L’azienda in cui lavoro nell’arco di cinque anni ha rinnovato tutta la flotta: dismesso le vecchie navi e immesse altrettante nuove. Si tratta di navi da 70 milioni di dollari, quindi parlo di un cambiamento importante. Questo fatto ha evidentemente portato con sé la necessità di investire sulle competenze, perché è ovvio che comandanti abituati a una guida tradizionale hanno dovuto, talvolta con fatica, adattarsi a navi che si guidano con un joystick, per semplificare. Navi in cui l’attività e la percezione dell’uomo erano prima dirette e dove, oggi, tutto è intermediato dalla strumentazione di bordo. Personalmente si tratta di una trasformazione da me già vissuta nel mondo della produzione delle carta, dove il contatto con la macchina era addirittura tattile: si intingeva il dito nella pasta e lo si portava alla bocca per registrare il grado di acidità, la composizione, eccetera. Poi le macchine sono state ingabbiate, abbiamo aumentato la loro velocità e questo metodo empirico non è stato più praticabile, perché la capacità di reazione umana non poteva competere con chilometri di carta prodotta. A quel punto era la macchina ad analizzare il composto in tempo reale e a mostrarlo a monitor. La stessa cosa è accaduta nel mondo dell’automobile: la verniciatura veniva fatta a mano dagli operai e poi si è passati a farla realizzare alle macchine.
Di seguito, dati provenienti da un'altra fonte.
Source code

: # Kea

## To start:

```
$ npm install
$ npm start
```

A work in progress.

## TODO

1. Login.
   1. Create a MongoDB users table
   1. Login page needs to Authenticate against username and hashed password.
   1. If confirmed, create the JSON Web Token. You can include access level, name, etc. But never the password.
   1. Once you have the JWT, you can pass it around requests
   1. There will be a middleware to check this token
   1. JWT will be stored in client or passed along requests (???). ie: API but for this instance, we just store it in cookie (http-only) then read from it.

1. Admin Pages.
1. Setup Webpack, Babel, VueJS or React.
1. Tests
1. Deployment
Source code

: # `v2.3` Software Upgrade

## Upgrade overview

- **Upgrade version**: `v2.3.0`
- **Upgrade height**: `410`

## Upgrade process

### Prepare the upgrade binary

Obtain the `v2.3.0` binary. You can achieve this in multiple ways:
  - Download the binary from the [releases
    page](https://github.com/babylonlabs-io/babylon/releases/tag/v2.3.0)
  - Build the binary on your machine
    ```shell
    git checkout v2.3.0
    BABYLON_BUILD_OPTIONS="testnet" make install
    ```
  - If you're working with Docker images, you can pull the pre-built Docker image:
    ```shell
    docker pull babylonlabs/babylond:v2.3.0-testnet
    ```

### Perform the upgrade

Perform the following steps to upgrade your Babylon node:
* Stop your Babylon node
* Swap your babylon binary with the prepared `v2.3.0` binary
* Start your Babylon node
E per quanto riguarda l’attività terminalistica?
Ho ancora foto dei camalli che camallavano, appunto, caricandosi i sacchi in spalla. Il futuro che si è già realizzato nel mondo, ad esempio a Rotterdam, Barcellona, Anversa, è fatto di terminal automatizzati. In Italia a Vado Ligure si avvierà nei prossimi giorni un terminal in cui le gru sono automatizzate e – al posto del manovratore sospeso a dieci metri di altezza sotto la coperta della nave che movimenta il container – ci sarà un operatore che potrà movimentare sei gru.
Un notevole cambiamento: come impatta sulla forza lavoro?
Sì, il cambiamento è evidente. Noi abbiamo lanciato un piano assunzioni di giovani per il terminal portuale e i requisiti ricercati comprendevano come minimo un diploma tecnico, oltre la volontà di crescere e una notevole capacità relazionale: tutte qualità che premiano maggiormente il lavoro di squadra. La stessa cosa accade a bordo delle navi: grazie a una partnership con l’Accademia italiana della marina mercantile, i nuovi ufficiali assunti hanno competenze di elettronica fin da subito. Oggi la power unit è come una sala operatoria; prima era come l’antro di Polifemo.
Come si tiene insieme tutto, “vecchi” e “nuovi” lavoratori?
Il settore dello shipping è capital intensive, quindi il ricambio non è così veloce e in ogni caso si lavora sulle competenze. Per ciò che riguarda l’attività terminalistica, non abbiamo in previsione di completare il processo in tempi strettissimi ma sappiamo che la direzione è quella. E raggiungeremo l’obiettivo ricercando competenze utilizzabili in futuro e programmando molto. La nostra fortuna è quella di non essere un’azienda IT, dove tutto si muove con maggiore velocità. Per le cargo Ro-Ro siamo leader, la nostra è un’attività di nicchia e ci si può permettere tempi diversi.